This interview happened a week before Syl performed at the long-gone B-Side (a.k.a. the upstairs space of the equally long-gone Fez Batik) at the corner of Richmond and Peter, backed by a makeshift band of local glam-scene ringers, including members of Robin Black & The Intergalactic Rock Stars. On the phone, Syl was a total sweetheart—generous with his time and stories, and genuinely appreciative of all the fans and bands who had kept the Dolls’ legend alive long after their demise, even though (as he reiterated throughout the interview) the band’s influence never translated into affluence. And while Syl was living in Atlanta at the time after years in L.A., he retained an authentic Noo Yoik accent that made him sound like a scene-stealing character actor from some mid-’70s sitcom.
Our conversation began as many interactions do between two people who’ve just met each other: by talking about the weather.
Hey Syl, this is Stuart at Eye Weekly in Toronto.
Is it cold up there? I bet you it's fucking freezing!
We just got a massive snowstorm waiting for you here.
Thank you. I'm going out shopping right now for a winter coat. Because you know where you’re calling me? Atlanta, Georgia. This is where I live. Today, it’s 60 degrees over here, and it's freezing!
So why the hell do you want to come up to Toronto in the middle of December?
I wanted to see the Christmas lights. We don't have no Christmas lights out here. Actually, I've been touring around my new album, which has yet to be released in Canada. It was recorded in 1997, and released in ‘98. In Europe, it came out as Paper, Pencil & Glue and here it’s called (Sleep) Baby Doll. I'll tell you the truth: It's my best work ever, and I've been on a lot of things. And I'm not knocking anything that I did when my RCA contract was around and my days in the New York Dolls. But this one, I did all on my own. I should give Radio Shack some credit because I basically used their equipment to record it.
So it’s all home-recorded?
Yeah and I got all these great friends and stuff that played on it and didn't even charge me a nickel. You got Frankie Infante, you’ve got Derwood Andrews from Generation X…
I was surprised to hear strings on the record. Have you always had aspirations to make something this grandiose?
Not really. I didn't use that many tracks, really. Some of it was done in my basement right here in Georgia. I have a studio, andI took my time. With some cuts, like, “My Babe,” the rockabilly one and “(Sleep) Baby Doll” and “Frenchette,” I'm basically the only musician on the whole damn record. But I played every instrument. I'm a trial-and-error kind of a guy in a recording studio. I try everything and I'll keep what’s feeling great and if it doesn't work out, I’ll trash it.
Were you doing a lot of home recording over the years even when you weren't putting out records?

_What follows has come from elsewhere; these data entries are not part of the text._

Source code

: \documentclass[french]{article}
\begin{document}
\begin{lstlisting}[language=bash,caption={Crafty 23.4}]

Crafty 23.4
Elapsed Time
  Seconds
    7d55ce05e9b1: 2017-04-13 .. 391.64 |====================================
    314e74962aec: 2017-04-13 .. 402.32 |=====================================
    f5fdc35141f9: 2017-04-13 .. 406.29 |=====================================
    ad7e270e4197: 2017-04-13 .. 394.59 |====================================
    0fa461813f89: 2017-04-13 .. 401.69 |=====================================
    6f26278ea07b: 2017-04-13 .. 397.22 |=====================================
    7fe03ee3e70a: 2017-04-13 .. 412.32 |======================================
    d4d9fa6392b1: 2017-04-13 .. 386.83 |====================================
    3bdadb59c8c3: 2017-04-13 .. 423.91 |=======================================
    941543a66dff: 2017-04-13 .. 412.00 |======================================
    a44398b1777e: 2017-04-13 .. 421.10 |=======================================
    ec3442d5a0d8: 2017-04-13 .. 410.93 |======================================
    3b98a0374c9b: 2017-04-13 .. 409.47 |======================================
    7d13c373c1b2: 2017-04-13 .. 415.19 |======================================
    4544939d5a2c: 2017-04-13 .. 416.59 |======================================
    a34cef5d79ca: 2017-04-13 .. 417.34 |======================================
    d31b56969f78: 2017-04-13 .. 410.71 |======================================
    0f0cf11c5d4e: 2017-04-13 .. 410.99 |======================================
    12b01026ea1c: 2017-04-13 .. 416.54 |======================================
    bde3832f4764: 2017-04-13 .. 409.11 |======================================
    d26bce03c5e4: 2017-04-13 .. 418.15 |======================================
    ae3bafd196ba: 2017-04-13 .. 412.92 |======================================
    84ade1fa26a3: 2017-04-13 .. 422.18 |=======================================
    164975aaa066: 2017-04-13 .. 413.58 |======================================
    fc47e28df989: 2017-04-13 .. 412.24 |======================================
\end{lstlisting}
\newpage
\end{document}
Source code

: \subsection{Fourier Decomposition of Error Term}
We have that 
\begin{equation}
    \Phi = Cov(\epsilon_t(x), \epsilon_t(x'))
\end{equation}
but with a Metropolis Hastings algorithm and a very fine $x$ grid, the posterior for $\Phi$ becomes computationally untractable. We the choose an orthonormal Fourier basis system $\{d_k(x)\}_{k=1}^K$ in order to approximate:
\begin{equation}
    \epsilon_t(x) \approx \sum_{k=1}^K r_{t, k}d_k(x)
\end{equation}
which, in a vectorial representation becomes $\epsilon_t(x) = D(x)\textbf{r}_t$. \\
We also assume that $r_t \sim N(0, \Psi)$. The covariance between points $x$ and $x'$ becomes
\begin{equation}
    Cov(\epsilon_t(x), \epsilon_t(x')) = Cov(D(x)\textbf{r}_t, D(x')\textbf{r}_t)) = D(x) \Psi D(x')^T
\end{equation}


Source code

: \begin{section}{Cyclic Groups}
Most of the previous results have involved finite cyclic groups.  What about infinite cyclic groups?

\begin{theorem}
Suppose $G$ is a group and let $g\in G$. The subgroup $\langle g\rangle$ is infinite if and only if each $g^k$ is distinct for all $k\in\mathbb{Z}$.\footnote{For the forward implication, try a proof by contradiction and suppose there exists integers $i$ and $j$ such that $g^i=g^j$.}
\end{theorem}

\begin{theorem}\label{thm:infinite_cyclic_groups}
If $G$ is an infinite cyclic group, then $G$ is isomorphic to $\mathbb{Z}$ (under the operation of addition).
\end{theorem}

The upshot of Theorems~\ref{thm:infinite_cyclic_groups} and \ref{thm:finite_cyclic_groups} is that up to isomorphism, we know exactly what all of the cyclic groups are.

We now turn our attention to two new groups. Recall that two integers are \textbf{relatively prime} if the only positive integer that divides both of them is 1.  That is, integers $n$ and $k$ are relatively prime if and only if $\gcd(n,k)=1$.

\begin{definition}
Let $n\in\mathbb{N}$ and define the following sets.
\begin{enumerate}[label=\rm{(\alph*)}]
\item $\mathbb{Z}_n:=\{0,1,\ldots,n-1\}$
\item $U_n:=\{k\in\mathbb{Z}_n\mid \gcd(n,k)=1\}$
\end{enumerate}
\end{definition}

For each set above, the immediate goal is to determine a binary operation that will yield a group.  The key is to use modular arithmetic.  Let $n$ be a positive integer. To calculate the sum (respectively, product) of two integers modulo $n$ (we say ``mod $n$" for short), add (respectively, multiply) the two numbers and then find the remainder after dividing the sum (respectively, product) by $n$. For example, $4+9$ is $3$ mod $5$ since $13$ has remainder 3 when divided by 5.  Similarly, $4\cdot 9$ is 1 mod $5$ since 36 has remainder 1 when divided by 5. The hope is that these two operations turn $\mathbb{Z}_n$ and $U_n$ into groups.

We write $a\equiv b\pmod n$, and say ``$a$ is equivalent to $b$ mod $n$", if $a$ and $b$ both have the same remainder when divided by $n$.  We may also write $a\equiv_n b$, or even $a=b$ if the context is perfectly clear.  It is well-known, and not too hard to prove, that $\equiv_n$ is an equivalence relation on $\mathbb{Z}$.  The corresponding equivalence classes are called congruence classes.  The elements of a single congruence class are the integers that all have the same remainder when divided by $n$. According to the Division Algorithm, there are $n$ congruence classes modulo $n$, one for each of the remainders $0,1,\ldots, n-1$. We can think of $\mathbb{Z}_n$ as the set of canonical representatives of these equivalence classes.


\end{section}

Yeah. A lot of those years, I didn't really have a deal, even though I was knocking on people's doors. A lot of people think that I didn't feel like making records, which is just really a bunch of crap. What happened to me is basically I became a single parent, and my son was four years old in the mid-’80s. And I could not come home drunk and stinkin’ anymore, you know what I mean? I had to take care of business, and that changed my life because all the musicians I had ever met were at, like, Max’s Kansas City at 4 o’clock in the morning just before they were going to close the doors or whatever. So it was a big change in my life. I started making clothes again for a living.
Did you feel like you had to get out of New York? Was the city a corrupting influence?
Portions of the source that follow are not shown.